Another problem I see is that there seems to be two datasets in that file. One is for customers and the other is for orders. Messing around with this, I was able to parse the file into seperate datasets two different ways.

Here is a Python version of the script that follows what you have above:

Python XML Parser

from xml.etree import ElementTree
#filePath = #Get your file

# Parse the XML file
root = ElementTree.parse(filePath).getroot()

# Create a list for the datasets that will be derived from each node
datasets = []

for node in root:

	# Use a set to keep track of all unique tags (to be used as headers)
	tags = set()
	
	# Find all tags in the node to use as headers
	for subnode in node:
		for child in subnode.iter():
			tags.add(child.tag)
	
	# Get the headers and sort them
	headers = sorted(list(tags))
	
	# Create a List for the rows
	data = []
	
	# Process each sub-node as a row, and add the row to the data list
	for subnode in node:
		entry = {}
		for child in subnode.iter():
			if '\n' not in (child.text or ''):
				entry[child.tag] = child.text or ''
		row = [entry.get(header, '') for header in headers]
		data.append(row)
	
	# Convert the headers and data to a dataset, and add them to the datasets list
	datasets.append(system.dataset.toDataSet(headers, data))
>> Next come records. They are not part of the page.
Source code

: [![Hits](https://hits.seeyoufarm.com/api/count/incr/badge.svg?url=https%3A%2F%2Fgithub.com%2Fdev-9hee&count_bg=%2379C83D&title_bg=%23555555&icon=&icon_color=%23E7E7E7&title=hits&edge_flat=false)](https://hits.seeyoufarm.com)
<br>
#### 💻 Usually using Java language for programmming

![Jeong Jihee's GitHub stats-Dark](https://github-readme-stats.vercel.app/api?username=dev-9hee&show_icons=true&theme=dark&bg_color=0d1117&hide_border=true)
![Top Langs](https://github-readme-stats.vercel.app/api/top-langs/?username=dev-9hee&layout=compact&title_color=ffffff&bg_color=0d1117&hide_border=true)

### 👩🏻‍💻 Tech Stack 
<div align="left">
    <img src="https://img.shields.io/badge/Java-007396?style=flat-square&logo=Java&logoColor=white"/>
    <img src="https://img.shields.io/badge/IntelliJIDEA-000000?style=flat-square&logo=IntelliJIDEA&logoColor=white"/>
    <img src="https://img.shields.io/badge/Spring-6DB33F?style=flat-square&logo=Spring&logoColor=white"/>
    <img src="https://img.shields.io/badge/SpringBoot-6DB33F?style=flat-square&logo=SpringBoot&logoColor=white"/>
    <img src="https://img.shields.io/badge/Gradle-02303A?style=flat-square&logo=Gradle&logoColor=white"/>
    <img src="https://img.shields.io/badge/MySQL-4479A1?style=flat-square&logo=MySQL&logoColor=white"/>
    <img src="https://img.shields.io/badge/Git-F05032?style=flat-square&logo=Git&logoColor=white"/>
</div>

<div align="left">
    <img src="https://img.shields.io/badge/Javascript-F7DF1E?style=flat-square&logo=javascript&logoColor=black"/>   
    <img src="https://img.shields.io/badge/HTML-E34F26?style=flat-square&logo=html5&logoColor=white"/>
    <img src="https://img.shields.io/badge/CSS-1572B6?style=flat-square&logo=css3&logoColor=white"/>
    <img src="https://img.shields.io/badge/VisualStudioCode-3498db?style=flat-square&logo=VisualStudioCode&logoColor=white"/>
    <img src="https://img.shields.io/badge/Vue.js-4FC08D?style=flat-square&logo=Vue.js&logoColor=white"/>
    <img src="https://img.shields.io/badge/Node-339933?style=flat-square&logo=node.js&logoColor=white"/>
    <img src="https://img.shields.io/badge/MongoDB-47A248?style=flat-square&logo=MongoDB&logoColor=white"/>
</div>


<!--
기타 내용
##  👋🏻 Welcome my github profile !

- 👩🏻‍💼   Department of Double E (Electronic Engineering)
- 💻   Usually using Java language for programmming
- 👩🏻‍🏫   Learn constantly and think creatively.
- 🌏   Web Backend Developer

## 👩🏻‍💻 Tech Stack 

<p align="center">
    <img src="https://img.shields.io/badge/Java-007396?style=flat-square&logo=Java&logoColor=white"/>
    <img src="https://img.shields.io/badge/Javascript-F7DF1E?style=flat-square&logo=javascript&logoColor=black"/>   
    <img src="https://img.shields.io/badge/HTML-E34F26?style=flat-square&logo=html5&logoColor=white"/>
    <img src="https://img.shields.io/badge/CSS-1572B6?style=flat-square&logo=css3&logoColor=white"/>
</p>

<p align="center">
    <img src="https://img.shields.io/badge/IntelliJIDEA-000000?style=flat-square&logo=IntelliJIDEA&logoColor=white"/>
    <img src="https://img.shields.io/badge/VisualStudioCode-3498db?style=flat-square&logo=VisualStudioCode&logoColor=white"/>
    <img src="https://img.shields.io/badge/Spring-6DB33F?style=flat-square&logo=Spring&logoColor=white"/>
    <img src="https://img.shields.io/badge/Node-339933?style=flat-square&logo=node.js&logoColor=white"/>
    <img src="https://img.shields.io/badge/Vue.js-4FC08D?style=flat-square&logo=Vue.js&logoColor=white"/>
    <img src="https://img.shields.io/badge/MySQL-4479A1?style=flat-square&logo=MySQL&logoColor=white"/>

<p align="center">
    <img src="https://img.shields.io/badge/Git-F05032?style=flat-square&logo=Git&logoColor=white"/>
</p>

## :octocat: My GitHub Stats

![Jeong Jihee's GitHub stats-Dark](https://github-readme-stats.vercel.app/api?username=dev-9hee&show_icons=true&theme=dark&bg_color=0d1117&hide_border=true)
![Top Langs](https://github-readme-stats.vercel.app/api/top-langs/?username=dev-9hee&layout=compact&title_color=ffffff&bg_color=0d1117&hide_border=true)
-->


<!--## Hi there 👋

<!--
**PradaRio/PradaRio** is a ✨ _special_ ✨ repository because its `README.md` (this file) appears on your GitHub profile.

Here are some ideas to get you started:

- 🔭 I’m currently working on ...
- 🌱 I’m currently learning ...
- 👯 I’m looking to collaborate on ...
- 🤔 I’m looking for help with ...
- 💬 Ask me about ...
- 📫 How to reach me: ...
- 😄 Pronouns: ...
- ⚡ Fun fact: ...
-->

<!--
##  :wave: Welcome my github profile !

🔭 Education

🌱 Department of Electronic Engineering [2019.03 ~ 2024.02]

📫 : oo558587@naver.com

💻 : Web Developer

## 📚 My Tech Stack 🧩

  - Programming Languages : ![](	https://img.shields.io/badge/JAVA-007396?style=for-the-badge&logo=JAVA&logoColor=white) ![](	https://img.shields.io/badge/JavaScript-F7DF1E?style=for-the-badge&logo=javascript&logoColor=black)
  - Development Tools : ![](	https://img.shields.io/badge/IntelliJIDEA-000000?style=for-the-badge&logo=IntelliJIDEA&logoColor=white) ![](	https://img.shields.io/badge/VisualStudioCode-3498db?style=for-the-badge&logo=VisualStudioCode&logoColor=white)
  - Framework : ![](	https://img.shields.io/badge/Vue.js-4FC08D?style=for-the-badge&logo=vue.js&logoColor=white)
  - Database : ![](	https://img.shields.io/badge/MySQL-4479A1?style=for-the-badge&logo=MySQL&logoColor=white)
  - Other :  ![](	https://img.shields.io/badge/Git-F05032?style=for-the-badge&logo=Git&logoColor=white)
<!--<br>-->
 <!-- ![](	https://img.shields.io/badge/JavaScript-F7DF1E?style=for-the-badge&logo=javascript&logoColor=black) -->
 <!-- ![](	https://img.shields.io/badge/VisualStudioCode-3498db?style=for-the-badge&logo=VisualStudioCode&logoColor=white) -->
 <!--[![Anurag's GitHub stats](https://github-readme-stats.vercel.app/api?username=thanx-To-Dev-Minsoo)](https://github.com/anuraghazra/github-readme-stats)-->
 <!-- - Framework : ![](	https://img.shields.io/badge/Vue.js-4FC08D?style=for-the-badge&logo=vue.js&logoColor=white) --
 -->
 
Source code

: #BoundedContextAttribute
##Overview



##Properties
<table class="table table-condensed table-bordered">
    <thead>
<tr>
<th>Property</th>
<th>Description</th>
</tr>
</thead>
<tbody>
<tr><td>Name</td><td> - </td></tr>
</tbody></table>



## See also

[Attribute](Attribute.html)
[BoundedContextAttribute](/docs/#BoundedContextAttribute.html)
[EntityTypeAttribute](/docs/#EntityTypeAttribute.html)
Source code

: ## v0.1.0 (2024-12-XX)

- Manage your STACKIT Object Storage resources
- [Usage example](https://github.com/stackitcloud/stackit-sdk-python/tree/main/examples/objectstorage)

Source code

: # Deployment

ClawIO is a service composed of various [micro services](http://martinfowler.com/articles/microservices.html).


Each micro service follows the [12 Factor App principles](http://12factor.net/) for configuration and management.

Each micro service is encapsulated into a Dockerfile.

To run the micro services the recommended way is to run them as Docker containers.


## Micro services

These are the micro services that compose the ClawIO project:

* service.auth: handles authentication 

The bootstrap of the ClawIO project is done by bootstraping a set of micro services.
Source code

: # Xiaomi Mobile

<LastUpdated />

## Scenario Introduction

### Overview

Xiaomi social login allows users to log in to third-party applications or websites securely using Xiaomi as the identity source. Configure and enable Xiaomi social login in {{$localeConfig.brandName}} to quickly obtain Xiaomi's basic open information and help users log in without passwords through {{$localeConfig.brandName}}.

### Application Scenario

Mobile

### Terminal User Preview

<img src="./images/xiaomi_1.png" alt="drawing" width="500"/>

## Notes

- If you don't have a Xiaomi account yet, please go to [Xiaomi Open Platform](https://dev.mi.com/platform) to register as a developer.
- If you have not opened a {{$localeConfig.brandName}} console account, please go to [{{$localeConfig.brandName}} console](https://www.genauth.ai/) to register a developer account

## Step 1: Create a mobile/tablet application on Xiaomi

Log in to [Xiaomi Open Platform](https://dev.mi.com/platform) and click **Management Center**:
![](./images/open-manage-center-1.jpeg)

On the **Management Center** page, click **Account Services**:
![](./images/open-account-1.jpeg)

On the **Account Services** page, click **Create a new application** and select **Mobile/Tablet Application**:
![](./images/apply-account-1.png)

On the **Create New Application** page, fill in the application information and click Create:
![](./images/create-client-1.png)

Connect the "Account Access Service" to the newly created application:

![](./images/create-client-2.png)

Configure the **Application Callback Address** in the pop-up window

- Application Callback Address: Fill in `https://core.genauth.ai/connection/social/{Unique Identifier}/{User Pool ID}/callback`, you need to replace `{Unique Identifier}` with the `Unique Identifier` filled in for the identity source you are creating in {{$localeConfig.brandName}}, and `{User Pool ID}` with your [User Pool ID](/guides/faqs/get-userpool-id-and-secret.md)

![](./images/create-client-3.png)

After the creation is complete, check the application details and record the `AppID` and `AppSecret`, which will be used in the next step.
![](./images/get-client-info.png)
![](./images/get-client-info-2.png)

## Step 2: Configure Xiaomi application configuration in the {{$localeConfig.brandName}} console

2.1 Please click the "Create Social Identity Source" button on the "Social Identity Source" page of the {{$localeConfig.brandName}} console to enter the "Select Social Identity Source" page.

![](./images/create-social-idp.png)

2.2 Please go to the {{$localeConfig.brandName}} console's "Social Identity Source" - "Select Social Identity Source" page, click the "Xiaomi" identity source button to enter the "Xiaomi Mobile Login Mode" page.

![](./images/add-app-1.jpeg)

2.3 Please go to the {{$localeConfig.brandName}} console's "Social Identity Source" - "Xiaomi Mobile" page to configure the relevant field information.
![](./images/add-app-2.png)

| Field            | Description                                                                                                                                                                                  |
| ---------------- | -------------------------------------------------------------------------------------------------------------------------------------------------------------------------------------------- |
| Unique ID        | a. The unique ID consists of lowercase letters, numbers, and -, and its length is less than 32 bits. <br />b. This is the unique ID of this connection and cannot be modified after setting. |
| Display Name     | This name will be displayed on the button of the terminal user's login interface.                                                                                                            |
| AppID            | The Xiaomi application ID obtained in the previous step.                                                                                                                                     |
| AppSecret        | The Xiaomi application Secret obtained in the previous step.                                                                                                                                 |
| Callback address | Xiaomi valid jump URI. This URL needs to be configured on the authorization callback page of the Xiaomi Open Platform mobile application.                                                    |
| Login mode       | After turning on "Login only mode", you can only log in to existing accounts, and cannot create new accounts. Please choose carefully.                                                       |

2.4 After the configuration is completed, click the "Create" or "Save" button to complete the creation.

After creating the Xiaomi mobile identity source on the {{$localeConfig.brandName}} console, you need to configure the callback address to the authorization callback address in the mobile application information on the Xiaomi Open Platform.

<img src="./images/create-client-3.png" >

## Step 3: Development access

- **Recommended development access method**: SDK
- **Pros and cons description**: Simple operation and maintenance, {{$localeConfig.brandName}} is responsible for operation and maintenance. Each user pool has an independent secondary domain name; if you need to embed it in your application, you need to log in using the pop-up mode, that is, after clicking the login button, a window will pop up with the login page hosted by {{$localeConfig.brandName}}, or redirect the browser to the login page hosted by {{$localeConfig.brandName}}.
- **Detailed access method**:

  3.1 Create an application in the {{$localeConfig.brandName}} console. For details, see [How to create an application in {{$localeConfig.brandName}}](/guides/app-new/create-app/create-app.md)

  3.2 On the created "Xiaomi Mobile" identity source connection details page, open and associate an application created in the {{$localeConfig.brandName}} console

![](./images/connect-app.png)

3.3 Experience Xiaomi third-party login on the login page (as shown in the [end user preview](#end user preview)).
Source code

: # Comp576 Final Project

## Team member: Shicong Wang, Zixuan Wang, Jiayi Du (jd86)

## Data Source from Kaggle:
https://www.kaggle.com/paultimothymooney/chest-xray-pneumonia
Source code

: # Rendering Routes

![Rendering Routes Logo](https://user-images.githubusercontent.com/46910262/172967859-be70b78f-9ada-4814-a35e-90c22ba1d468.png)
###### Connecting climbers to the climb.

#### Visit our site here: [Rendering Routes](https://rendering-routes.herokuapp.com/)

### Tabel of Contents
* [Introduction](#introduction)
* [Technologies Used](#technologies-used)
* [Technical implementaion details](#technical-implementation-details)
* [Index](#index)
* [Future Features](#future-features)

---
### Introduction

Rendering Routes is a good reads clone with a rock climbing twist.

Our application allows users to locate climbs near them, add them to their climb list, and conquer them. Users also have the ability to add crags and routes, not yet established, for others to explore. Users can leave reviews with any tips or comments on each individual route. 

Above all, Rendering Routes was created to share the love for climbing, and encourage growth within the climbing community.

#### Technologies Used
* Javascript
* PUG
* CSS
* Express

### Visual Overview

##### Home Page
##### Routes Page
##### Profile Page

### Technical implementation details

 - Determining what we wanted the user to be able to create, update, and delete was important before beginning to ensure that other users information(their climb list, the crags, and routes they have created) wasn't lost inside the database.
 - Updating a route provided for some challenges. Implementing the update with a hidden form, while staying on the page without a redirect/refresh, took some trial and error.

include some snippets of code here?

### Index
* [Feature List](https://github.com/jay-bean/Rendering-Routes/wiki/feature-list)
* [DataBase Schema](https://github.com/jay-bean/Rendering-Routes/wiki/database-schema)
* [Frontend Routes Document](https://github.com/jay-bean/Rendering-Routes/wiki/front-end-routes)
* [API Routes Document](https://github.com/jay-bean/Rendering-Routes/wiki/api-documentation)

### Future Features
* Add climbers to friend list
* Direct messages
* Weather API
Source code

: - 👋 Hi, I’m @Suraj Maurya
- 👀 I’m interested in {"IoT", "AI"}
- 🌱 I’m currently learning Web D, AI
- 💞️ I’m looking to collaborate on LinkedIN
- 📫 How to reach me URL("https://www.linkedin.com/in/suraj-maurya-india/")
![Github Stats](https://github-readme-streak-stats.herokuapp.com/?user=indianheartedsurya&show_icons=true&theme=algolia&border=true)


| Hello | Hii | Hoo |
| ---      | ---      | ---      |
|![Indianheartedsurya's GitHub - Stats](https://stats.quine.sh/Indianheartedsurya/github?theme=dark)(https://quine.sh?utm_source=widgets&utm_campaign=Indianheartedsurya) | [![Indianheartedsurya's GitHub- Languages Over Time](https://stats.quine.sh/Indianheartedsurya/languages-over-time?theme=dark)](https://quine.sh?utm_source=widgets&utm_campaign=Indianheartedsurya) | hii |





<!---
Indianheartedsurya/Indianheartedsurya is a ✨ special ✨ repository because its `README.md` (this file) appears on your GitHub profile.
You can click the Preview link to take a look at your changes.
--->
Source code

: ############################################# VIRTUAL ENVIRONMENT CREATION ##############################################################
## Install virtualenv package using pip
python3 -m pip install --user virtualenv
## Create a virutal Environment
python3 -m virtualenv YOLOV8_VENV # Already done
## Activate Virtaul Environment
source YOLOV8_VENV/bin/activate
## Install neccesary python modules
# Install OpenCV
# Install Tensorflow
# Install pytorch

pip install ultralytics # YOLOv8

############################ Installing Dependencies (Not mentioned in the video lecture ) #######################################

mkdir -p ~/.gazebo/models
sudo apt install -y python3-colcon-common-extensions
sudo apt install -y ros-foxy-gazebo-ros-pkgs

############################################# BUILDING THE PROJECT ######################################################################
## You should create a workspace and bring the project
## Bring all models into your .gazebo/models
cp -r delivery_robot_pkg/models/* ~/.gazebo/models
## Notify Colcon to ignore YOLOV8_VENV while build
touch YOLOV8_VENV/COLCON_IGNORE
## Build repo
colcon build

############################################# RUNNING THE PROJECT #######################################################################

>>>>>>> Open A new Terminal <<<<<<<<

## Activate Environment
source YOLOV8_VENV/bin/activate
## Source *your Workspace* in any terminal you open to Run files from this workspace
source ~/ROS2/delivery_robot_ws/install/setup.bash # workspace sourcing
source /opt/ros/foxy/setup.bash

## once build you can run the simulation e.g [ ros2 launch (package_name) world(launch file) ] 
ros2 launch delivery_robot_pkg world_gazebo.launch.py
Here is the result with the customer dataset on top, and the orders dataset on bottom:

Here is the other way I put together that works similarly:

Jython XML Parser

from javax.xml.parsers import DocumentBuilderFactory

#xmlFile = # Get your file

document = DocumentBuilderFactory.newInstance().newDocumentBuilder().parse(xmlFile)

# Get the root element
root = document.documentElement

# Create a list for the datasets that will be derived from each node
datasets = []

# Iterate over each child node of the root element
for rootIndex in range(root.childNodes.length):
	node = root.childNodes.item(rootIndex)
	if node.nodeType == node.ELEMENT_NODE:
        
		# Collect all unique tags (for headers) from the children of this node
		headers = set()
		nodeList = node.childNodes
		for index in range(nodeList.length):
			childNode = nodeList.item(index)
			if childNode.nodeType == childNode.ELEMENT_NODE:
				childNodeList = childNode.childNodes
				for subIndex in range(childNodeList.length):
					subChildNode = childNodeList.item(subIndex)
					if subChildNode.nodeType == subChildNode.ELEMENT_NODE:
						headers.add(subChildNode.nodeName)

		headers = sorted(list(headers))

		# Create a list to hold all rows of data
		data = []
		
		# Process each child node to produce a list of rows for each dataset
		for index in range(nodeList.length):
			childNode = nodeList.item(index)
			if childNode.nodeType == childNode.ELEMENT_NODE:
				entry = {}
				childNodeList = childNode.childNodes
				for subIndex in range(childNodeList.length):
					subChildNode = childNodeList.item(subIndex)
					if subChildNode.nodeType == subChildNode.ELEMENT_NODE:
					    entry[subChildNode.nodeName] = subChildNode.textContent
					row = [entry.get(header, '') for header in headers]
				data.append(row)
		
		# Convert the headers and data to a dataset, and add them to the datasets list
		datasets.append(system.dataset.toDataSet(headers, data))

Here is the result with the customer dataset on top and the orders dataset on bottom:

In this version, there are less columns because the FullAddress information is all combined into a single column in the customer dataset, and the ShipInfo fields are all combined into a single column in the orders dataset.